Un hombre debía casarse tarde o temprano, y si no podía tener a la mujer que deseaba, entonces aprendería a desear a la mujer que tenía. Pero no quiso meditar demasiado en la diferencia.

Con un suspiro, activó otra vez el teléfono. Buscó en la memoria y marcó el número de Pam Fenton.

Rose se quitó el polvo del paseo a caballo, buscó en el baúl algo holgado y fresco que ponerse para el calor de la tarde mientras más allá de las cortinas oía cómo preparaban la mesa para el almuerzo. Pero Hassan no regresó, aunque no había esperado que lo hiciera.

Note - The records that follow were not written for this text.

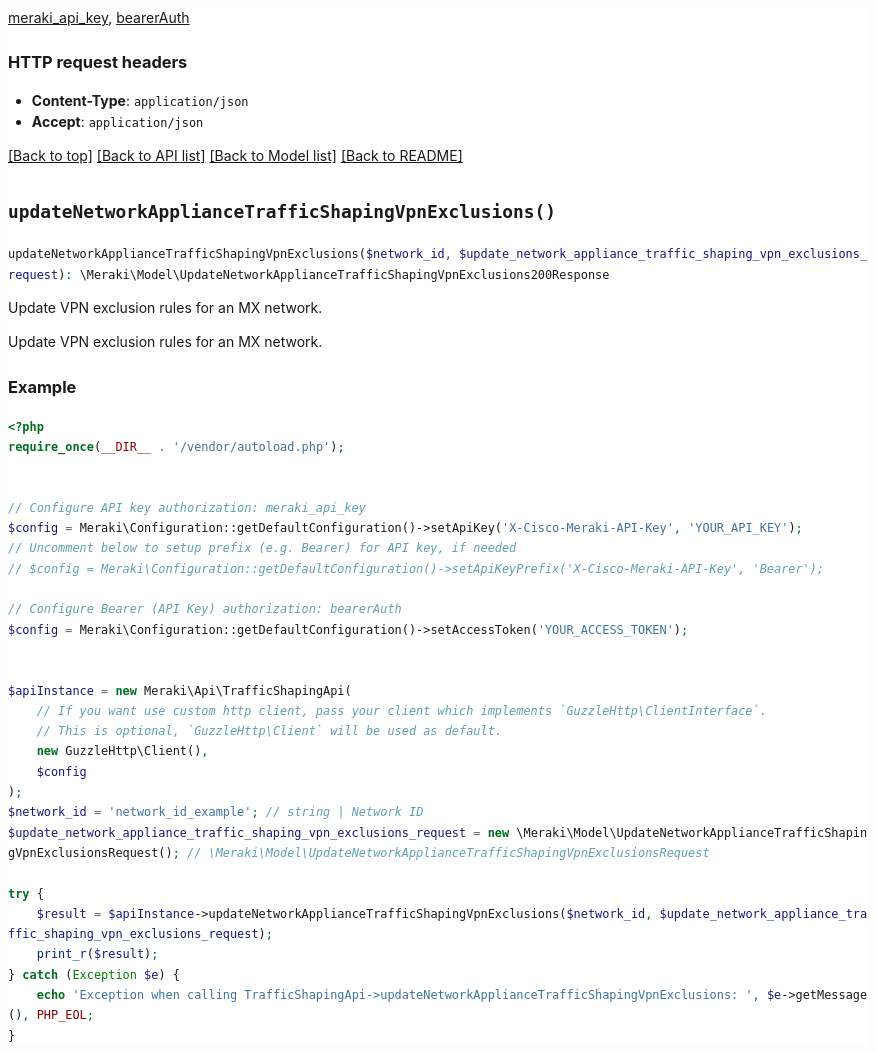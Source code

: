 [meraki_api_key](../../README.md#meraki_api_key), [bearerAuth](../../README.md#bearerAuth)

### HTTP request headers

- **Content-Type**: `application/json`
- **Accept**: `application/json`

[[Back to top]](#) [[Back to API list]](../../README.md#endpoints)
[[Back to Model list]](../../README.md#models)
[[Back to README]](../../README.md)

## `updateNetworkApplianceTrafficShapingVpnExclusions()`

```php
updateNetworkApplianceTrafficShapingVpnExclusions($network_id, $update_network_appliance_traffic_shaping_vpn_exclusions_request): \Meraki\Model\UpdateNetworkApplianceTrafficShapingVpnExclusions200Response
```

Update VPN exclusion rules for an MX network.

Update VPN exclusion rules for an MX network.

### Example

```php
<?php
require_once(__DIR__ . '/vendor/autoload.php');


// Configure API key authorization: meraki_api_key
$config = Meraki\Configuration::getDefaultConfiguration()->setApiKey('X-Cisco-Meraki-API-Key', 'YOUR_API_KEY');
// Uncomment below to setup prefix (e.g. Bearer) for API key, if needed
// $config = Meraki\Configuration::getDefaultConfiguration()->setApiKeyPrefix('X-Cisco-Meraki-API-Key', 'Bearer');

// Configure Bearer (API Key) authorization: bearerAuth
$config = Meraki\Configuration::getDefaultConfiguration()->setAccessToken('YOUR_ACCESS_TOKEN');


$apiInstance = new Meraki\Api\TrafficShapingApi(
    // If you want use custom http client, pass your client which implements `GuzzleHttp\ClientInterface`.
    // This is optional, `GuzzleHttp\Client` will be used as default.
    new GuzzleHttp\Client(),
    $config
);
$network_id = 'network_id_example'; // string | Network ID
$update_network_appliance_traffic_shaping_vpn_exclusions_request = new \Meraki\Model\UpdateNetworkApplianceTrafficShapingVpnExclusionsRequest(); // \Meraki\Model\UpdateNetworkApplianceTrafficShapingVpnExclusionsRequest

try {
    $result = $apiInstance->updateNetworkApplianceTrafficShapingVpnExclusions($network_id, $update_network_appliance_traffic_shaping_vpn_exclusions_request);
    print_r($result);
} catch (Exception $e) {
    echo 'Exception when calling TrafficShapingApi->updateNetworkApplianceTrafficShapingVpnExclusions: ', $e->getMessage(), PHP_EOL;
}
```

Pasado un rato se oyó una tos discreta detrás de la cortina.

– ¿Desea comer, sitti?

¿Sitti? ¿Sería milady?

Sobresaltada por semejante cortesía y honor, se levantó, se pasó un pañuelo largo de seda alrededor de la cabeza y salió. La mesa, tal como había sospechado, estaba preparada para una persona. Había carne. Pan árabe recién horneado. Tabule y rodajas de tomate.

– Sukran -dijo, empleando una de las pocas palabras que conocía del idioma-. Gracias. Parece delicioso -el hombre hizo una reverencia-: Pero me gustaría comer allí, junto al arroyo -no esperó a que protestara, sino que pasó a su lado como si no tuviera duda de que la seguiría.

– Sitti… -la persiguió al salir de la tienda. Ella fingió no oírlo-. Sitti -imploró-. La comida está aquí -ella no frenó-. Mañana -ofreció él-. Mañana, insh’Allah, llevaré la comida para usted al arroyo.

Rose se volvió para mirarlo y el rostro del hombre se relajó. Luego ella miró otra vez hacia el agua.

– Justo ahí -señaló el lugar que había escogido para el picnic. Y continuó andando.

A su espalda oyó un gemido de consternación y sonrió satisfecha. No podían detenerla. Era una sitti, una milady, su señora y, por eliminación, la señora de Hassan. No podían dejar que marchara sola. Podría lastimarse. Podría intentar escapar.

Pero tampoco podían refrenarla. Solo Hassan tenía poder para ello.

Era problema de ellos, no suyo. Ya se les ocurriría algo.

Mientras tanto, se sentó en una roca plan que había sobre una de las corrientes que alimentaba el oasis, se quitó las sandalias y metió los pies en el agua.

Era de un frescor agradable. Se apoyó sobre las manos y alzó la cara a la brisa que soplaba desde las montañas. Luego se daría un baño.

Un hombre armado con un rifle apareció y se apostó a corta distancia, cuidando de no mirar en ningún momento directamente en su dirección. Rose se preguntó para qué sería el arma. ¿Habría serpientes?

Al rato aparecieron otros dos hombres en el campo de su visión. Llevaban una alfombra grande que extendieron sobre el suelo. Mantuvieron los ojos apartados. Ella fingió no darse cuenta, convencida de que los avergonzaría con su atención.

Llevaron unos cojines.

Movió los pies en el agua. Se sentía como una princesa de cuento de hadas.

Cuando llegó la comida el corazón se le aceleró un poco. ¿Se presentaría él? O había dejado el campamento, para adentrarse en el desierto, donde no podría atormentarlo?

¿O no sería más que una ilusión? Quizá Hassan ya había recibido noticias de Faisal…

El sol titilaba sobre la seda azul de su vestido. Hassan luchó por recuperar el aliento al observarla desde cierta distancia y trató de no sentir nada.

Imposible.

Con los pies en el agua, parecía una princesa exótica salida de las Mil y Una Noches. Scheherazade no podría haber sido más hermosa al contar sus historias. Tenían eso en común. Y la inteligencia.

Su firme educación feminista chocaría en su sociedad dominada por los hombres, pero ella sabría aprovechar a su favor esos convencionalismos.

La vida jamás sería aburrida con ella cerca para atormentarlo. Y habría innumerables días como ese, con Rose esperándolo.

Dejó que el sueño se desvaneciera. Nada de días innumerables. ¿Cuánto pasaría antes de que ella anhelara recuperar la vida que conocía, su libertad?

Quizá disfrutaran de algunas semanas, pero no sería capaz de retenerla. Y no podría dejarla ir. Los dos estarían atrapados.